--- DATASET RECORDS Enclosed Below ---

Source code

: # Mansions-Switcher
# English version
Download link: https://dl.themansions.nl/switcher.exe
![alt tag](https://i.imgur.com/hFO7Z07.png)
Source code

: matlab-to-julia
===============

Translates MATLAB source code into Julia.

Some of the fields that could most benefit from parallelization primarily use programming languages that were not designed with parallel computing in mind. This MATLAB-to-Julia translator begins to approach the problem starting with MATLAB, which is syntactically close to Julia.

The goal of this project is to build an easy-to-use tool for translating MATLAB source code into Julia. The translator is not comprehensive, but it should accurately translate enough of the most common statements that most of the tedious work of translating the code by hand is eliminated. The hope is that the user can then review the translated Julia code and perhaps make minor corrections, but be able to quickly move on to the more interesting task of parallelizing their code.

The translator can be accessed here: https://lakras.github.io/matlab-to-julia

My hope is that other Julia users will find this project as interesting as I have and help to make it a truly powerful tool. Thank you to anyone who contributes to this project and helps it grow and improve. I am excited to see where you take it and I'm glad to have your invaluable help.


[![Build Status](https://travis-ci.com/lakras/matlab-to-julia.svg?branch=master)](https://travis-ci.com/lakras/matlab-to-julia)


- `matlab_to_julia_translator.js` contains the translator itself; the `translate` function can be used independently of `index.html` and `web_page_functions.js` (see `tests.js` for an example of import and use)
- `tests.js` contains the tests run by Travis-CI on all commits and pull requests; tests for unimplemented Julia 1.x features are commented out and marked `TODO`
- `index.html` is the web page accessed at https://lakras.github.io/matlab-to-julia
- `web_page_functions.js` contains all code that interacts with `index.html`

--- End of Enclosed DATASET RECORDS ---
--- DATASET RECORDS Enclosed Below ---

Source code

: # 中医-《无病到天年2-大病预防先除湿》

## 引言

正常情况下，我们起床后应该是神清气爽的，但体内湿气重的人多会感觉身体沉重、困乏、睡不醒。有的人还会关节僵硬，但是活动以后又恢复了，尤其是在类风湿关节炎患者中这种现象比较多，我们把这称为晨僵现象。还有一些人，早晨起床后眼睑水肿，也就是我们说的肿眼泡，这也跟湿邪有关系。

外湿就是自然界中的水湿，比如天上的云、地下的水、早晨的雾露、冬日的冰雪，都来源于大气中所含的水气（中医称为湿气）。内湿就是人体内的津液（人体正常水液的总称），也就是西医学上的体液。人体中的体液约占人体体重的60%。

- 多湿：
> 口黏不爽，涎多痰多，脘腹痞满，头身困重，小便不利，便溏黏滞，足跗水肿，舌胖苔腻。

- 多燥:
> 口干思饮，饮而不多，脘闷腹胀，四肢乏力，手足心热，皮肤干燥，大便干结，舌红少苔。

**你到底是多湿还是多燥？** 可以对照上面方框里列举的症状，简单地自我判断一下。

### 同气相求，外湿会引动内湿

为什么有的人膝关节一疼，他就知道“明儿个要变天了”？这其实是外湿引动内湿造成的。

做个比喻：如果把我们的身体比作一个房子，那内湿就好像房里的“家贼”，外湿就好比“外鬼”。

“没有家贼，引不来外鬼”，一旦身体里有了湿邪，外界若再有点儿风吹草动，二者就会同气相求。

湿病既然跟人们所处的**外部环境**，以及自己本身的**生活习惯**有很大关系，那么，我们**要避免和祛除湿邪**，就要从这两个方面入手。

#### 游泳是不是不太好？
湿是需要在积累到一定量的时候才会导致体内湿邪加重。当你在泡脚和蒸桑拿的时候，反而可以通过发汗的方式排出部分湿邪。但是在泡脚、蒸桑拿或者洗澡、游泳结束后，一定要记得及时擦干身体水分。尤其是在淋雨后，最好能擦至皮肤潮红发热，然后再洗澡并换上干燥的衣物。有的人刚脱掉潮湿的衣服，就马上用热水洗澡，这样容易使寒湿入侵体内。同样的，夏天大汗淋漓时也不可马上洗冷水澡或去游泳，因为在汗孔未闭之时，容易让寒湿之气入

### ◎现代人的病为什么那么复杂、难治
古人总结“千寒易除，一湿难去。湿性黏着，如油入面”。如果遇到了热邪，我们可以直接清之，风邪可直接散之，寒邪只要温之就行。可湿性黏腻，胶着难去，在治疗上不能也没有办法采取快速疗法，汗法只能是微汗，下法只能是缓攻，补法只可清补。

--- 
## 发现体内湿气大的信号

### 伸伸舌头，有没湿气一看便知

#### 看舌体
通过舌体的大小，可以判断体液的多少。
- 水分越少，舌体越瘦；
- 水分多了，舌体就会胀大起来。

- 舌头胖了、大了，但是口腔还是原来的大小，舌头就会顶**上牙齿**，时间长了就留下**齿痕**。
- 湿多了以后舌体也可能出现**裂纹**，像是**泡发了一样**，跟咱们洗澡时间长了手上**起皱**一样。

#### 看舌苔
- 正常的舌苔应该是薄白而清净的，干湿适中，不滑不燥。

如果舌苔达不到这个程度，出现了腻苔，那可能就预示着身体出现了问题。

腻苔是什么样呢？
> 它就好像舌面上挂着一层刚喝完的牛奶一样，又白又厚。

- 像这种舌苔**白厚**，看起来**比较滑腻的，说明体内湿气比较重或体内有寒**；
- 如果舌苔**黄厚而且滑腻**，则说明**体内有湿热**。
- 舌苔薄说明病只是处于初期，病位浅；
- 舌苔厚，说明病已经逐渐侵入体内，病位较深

--- End of Enclosed DATASET RECORDS ---

Begin at the line that has "The goal of" in the entries above; stop after the line that has "contains all code". Transcribe exactly those lines and no others.

▸ ANSWER SPACE:
The goal of this project is to build an easy-to-use tool for translating MATLAB source code into Julia. The translator is not comprehensive, but it should accurately translate enough of the most common statements that most of the tedious work of translating the code by hand is eliminated. The hope is that the user can then review the translated Julia code and perhaps make minor corrections, but be able to quickly move on to the more interesting task of parallelizing their code.

The translator can be accessed here: https://lakras.github.io/matlab-to-julia

My hope is that other Julia users will find this project as interesting as I have and help to make it a truly powerful tool. Thank you to anyone who contributes to this project and helps it grow and improve. I am excited to see where you take it and I'm glad to have your invaluable help.


[![Build Status](https://travis-ci.com/lakras/matlab-to-julia.svg?branch=master)](https://travis-ci.com/lakras/matlab-to-julia)


- `matlab_to_julia_translator.js` contains the translator itself; the `translate` function can be used independently of `index.html` and `web_page_functions.js` (see `tests.js` for an example of import and use)
- `tests.js` contains the tests run by Travis-CI on all commits and pull requests; tests for unimplemented Julia 1.x features are commented out and marked `TODO`
- `index.html` is the web page accessed at https://lakras.github.io/matlab-to-julia
- `web_page_functions.js` contains all code that interacts with `index.html`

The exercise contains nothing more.